*** Begin section ***

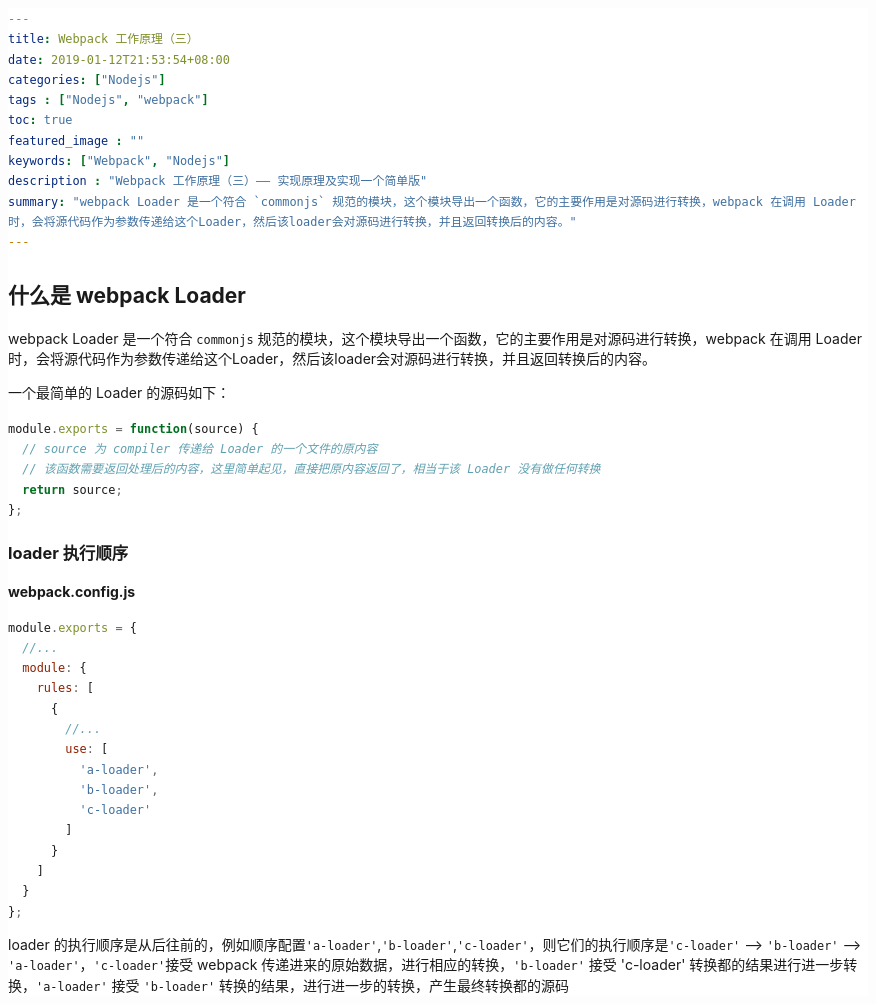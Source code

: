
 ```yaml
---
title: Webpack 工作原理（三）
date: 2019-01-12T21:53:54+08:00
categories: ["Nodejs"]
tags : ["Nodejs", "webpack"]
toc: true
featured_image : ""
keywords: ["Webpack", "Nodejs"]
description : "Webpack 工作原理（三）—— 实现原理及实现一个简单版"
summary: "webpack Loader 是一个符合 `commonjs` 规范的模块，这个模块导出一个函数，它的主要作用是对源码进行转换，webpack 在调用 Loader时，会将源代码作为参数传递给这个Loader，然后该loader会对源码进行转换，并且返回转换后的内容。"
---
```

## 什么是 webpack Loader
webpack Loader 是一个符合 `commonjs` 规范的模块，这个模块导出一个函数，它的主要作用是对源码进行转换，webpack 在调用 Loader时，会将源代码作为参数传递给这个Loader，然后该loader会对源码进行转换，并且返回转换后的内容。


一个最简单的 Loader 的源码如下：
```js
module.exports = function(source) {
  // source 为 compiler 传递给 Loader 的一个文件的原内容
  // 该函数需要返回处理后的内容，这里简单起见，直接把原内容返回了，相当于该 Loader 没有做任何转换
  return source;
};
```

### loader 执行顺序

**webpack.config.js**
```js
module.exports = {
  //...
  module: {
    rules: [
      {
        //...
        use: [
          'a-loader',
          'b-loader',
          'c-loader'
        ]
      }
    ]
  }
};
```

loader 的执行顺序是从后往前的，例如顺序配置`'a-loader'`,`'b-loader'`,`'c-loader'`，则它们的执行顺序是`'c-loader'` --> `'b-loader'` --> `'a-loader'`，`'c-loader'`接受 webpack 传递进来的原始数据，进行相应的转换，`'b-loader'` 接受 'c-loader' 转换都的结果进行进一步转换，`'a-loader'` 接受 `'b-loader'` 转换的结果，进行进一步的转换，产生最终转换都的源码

*** End section ***
*** Begin section ***

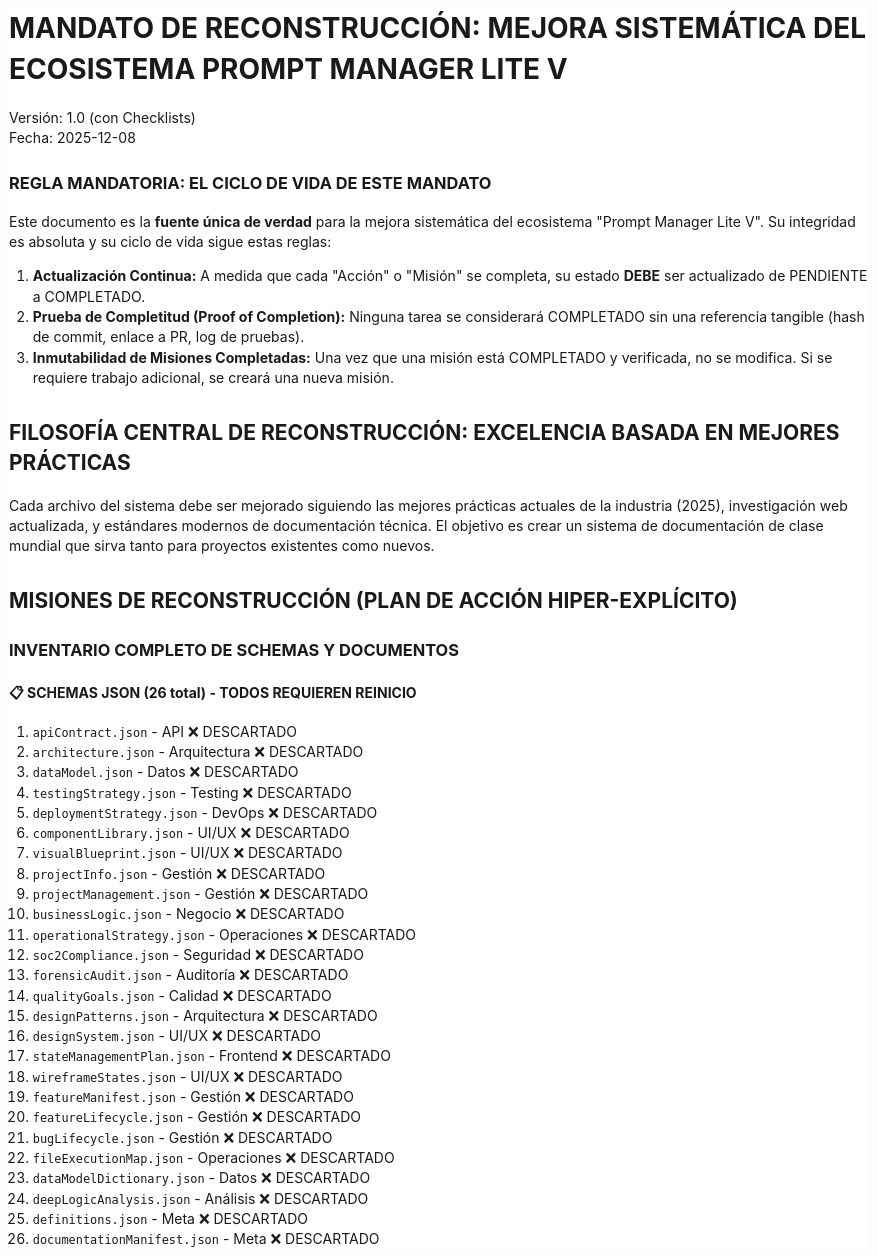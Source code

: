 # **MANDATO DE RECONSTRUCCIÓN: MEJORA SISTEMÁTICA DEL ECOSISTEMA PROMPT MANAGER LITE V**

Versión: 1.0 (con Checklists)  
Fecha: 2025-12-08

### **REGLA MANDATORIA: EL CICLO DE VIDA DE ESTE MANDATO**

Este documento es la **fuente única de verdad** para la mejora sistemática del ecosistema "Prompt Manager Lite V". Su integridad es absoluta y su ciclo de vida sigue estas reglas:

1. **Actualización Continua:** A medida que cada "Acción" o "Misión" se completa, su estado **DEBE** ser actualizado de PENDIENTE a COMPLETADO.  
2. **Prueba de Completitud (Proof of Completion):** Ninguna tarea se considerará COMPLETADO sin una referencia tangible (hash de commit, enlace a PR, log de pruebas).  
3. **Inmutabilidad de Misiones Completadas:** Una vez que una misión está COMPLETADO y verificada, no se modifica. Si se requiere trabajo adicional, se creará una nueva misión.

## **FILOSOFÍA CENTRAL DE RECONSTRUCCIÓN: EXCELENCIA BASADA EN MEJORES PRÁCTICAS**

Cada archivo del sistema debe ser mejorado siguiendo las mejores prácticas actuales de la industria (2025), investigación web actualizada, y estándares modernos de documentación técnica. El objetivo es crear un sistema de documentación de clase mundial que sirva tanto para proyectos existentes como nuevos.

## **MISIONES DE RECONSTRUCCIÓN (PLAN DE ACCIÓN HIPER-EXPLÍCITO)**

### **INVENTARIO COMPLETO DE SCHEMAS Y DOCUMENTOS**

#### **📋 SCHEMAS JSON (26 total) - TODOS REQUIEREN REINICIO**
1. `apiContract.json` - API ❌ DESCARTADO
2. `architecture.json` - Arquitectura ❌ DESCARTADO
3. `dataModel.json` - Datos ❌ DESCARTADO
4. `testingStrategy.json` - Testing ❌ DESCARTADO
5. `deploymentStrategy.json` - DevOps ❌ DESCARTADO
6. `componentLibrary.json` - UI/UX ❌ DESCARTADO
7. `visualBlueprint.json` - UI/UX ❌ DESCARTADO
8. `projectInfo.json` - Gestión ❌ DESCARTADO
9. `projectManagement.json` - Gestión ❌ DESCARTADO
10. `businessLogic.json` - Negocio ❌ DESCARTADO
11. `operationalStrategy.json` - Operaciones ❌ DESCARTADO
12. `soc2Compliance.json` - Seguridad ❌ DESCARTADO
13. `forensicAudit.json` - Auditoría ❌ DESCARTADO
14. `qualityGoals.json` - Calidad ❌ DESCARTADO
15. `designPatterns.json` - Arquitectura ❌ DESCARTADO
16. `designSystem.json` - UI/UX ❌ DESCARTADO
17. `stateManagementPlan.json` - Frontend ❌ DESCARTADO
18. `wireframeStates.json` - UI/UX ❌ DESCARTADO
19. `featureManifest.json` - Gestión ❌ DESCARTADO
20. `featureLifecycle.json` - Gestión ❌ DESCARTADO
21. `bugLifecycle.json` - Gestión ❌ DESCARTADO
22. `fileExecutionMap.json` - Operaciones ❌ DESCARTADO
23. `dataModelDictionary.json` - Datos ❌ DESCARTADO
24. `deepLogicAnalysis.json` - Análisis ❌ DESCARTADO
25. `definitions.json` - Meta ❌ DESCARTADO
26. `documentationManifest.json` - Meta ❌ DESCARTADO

*** End section ***
*** Begin section ***

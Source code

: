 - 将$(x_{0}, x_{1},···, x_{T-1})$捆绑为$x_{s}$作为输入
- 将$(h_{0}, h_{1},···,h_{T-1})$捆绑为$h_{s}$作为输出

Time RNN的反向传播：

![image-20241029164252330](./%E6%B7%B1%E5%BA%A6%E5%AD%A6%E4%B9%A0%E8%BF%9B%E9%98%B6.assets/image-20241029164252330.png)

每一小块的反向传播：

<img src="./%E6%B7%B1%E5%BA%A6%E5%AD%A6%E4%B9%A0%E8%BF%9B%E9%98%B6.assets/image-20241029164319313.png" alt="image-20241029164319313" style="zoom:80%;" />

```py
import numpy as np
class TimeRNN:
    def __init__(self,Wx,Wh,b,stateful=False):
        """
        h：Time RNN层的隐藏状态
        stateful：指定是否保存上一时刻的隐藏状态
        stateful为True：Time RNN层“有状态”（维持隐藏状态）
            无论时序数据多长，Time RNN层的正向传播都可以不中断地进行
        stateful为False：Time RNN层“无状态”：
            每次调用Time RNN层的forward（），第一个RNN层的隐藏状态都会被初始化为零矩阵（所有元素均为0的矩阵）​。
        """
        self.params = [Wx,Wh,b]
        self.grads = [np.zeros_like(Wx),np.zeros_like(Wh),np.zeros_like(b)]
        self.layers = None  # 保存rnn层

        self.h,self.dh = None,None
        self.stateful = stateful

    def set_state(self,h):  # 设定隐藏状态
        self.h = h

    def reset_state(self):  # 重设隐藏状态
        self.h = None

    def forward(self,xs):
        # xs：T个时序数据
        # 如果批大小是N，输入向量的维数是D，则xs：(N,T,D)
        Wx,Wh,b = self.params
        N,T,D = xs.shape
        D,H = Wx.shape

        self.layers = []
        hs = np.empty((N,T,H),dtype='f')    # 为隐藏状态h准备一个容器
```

*** End section ***

» Required action: Return, unchanged, the run of lines above that opens with the line containing "### **REGLA MANDATORIA: EL" and closes with the line containing "Este documento es". Include both.

» Written answer:
### **REGLA MANDATORIA: EL CICLO DE VIDA DE ESTE MANDATO**

Este documento es la **fuente única de verdad** para la mejora sistemática del ecosistema "Prompt Manager Lite V". Su integridad es absoluta y su ciclo de vida sigue estas reglas:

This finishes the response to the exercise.